More 'fake news' from down south

"Bentilee – one of the largest estates in Europe – in Longport is overwhelmingly white working class, while Burslem, one of the original Pottery towns north of Hanley, is overwhelmingly Bangladeshi and Pakistani"

It's from the burblings of yet another idiot journalist from down south. Sussex, this time. He can be found pontificating about our city in the press today.

He's of course laughably and totally wrong: Bentilee is nowhere near Longport, let alone in it. And the two Burslem wards were overwhelmingly white at the 2011 Census — Burslem Central 83.5% and Burslem Park 90.3%.
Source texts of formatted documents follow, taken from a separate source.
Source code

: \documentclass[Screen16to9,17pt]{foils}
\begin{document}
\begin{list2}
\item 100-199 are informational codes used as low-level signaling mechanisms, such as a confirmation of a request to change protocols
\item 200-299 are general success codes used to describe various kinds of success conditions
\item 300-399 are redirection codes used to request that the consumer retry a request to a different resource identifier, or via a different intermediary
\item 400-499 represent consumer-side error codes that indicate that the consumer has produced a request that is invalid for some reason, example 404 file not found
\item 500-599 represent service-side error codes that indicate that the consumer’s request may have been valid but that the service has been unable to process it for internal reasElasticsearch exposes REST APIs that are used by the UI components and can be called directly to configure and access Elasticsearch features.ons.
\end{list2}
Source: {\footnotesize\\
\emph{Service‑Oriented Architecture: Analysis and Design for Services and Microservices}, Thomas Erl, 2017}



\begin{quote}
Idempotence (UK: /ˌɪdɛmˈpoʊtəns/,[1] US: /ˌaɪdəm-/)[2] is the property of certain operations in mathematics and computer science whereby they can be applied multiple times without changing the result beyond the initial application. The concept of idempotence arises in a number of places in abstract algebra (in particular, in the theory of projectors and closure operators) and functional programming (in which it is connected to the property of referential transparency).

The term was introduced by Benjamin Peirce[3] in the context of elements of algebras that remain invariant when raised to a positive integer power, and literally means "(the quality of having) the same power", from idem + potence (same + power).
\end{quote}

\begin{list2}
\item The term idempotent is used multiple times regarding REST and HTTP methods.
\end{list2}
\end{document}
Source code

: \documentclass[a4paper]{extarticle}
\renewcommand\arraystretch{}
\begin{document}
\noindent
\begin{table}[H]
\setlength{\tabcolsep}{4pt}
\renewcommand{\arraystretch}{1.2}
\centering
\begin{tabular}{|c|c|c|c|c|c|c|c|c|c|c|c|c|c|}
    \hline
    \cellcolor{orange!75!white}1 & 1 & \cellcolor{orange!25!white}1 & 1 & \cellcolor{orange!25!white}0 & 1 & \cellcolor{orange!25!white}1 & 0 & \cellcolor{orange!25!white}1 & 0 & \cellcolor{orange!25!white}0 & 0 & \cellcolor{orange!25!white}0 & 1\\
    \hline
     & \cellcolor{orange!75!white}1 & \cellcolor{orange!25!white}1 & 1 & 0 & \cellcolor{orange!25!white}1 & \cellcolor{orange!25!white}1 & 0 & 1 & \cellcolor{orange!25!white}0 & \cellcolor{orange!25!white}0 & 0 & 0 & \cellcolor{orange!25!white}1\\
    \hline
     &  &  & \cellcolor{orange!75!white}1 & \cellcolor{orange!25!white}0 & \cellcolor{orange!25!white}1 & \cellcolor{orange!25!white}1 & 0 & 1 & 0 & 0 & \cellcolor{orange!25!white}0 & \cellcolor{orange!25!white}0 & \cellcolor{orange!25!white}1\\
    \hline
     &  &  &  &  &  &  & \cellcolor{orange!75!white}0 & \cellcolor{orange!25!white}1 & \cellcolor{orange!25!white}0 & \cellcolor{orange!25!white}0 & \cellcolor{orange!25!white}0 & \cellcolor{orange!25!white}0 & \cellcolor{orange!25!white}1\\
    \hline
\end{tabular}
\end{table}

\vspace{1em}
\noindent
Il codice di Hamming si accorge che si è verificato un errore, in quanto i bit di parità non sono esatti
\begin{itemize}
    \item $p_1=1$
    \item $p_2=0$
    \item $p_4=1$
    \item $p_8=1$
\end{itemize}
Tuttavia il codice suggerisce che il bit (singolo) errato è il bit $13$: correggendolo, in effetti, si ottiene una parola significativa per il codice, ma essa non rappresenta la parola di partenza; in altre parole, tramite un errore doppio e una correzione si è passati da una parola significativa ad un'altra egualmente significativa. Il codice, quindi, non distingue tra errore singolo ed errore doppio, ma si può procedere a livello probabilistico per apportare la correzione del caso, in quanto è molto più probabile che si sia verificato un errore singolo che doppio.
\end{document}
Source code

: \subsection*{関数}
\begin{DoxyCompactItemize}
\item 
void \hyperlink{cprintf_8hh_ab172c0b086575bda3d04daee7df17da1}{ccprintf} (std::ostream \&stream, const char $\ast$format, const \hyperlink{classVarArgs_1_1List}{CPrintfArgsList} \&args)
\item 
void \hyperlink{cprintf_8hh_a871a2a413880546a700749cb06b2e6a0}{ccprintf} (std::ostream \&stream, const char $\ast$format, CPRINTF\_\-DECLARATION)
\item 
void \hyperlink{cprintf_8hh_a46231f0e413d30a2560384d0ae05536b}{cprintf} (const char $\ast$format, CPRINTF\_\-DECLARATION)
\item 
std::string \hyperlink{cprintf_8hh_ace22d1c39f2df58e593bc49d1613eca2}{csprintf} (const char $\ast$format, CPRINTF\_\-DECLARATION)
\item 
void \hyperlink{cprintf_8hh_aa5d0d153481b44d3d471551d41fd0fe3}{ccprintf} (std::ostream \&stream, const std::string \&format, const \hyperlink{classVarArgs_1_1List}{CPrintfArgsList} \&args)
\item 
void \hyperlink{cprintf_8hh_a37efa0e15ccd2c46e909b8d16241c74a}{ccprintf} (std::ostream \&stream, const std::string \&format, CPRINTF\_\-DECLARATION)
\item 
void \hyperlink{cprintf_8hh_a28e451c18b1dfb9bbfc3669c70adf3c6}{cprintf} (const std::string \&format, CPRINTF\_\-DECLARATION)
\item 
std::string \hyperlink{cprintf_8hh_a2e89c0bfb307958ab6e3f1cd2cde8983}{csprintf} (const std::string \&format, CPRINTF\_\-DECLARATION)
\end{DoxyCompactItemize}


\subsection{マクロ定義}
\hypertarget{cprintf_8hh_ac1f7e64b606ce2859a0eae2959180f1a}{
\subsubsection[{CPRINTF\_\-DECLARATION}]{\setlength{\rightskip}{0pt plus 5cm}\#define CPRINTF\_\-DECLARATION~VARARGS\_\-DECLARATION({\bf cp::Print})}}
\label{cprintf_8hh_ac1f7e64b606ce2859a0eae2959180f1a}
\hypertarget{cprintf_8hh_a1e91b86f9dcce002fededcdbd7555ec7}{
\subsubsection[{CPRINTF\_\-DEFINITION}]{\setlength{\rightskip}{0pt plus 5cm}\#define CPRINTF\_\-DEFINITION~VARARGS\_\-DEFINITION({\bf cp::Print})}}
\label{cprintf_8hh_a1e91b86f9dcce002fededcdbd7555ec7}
Will these fly-by 'three hour visit' journalists ever get it right about Stoke?

Wednesday 15 November 2017

More "£1 houses" in Stoke

More £1 houses in Stoke...

"The Reviving Communities scheme is taking applicants until 12th January 2018, involves empty homes in the Portland Street area [between Hanley and Burslem]."

Thursday 9 November 2017

Land Cover Atlas of the United Kingdom: Stoke

There's a new Land Cover Atlas of the United Kingdom which goes into great detail for the whole UK.

Interesting to see how much green space the UK has, in terms of the fevered debate currently going on about "paving the countyside with houses". Although looking at Stoke it seems the map becomes somewhat imprecise in urban areas.

For instance Hartshill Park, Hanley Cemetery and the Trent & Mersey canal corridor are all erroneously deemed to be red or deep red splotches of mere "Urban Fabric". The map also appears to have missed the green wooded half of Festival Park, though it has picked up the "pasture" bits. Presumably because that's the bit that Stoke Council has GIS data for, as their men have to mow it (and the adjacent Grange and Rogerson's Meadow) occasionally, while the other bit is privately and generously maintained at the expense of St. Modwen.

Monday 6 November 2017

800 years of walking

A nice lengthy time-perspective, from a prominent group of countryside walkers in the UK...

"Eight hundred years ago a Charter was sealed establishing the right to access England’s forests, previously the reserve of kings. Now, campaigning charity the Ramblers wants outdoor enthusiasts to help it shape the future of access, looking to the next eight centuries."

Sadly, the press-release has something of an 'anti-aristocracy' tone, and the Web link for action then leads one to a survey that's hosted on the website — associated with the UK's tainted 'infiltrated and taken over by animal-rights activists' organisation the RSPCA. I hope this doesn't indicate that the Ramblers may be going the same way as the RSPCA and the National Trust, in terms of being infiltrated by animal-rights nutters and similar lefties (see recent issues of Country Life magazine, and reports in The Times, for the gory details on the latter two organisations).

Still, like those who once lived in Soviet Russia, I think many people are increasingly able to 'bat away' the crude leftist slant n' cant that weaponises too many narratives these days, and can instead see through to the deeper story or to more worthy long-term aims. So... here's the link to the Ramblers' survey. I imagine that litter and dogs are going to be high on the list of concerns, but there are also longer-term considerations such as the re-wilding of the countryside and coastlines.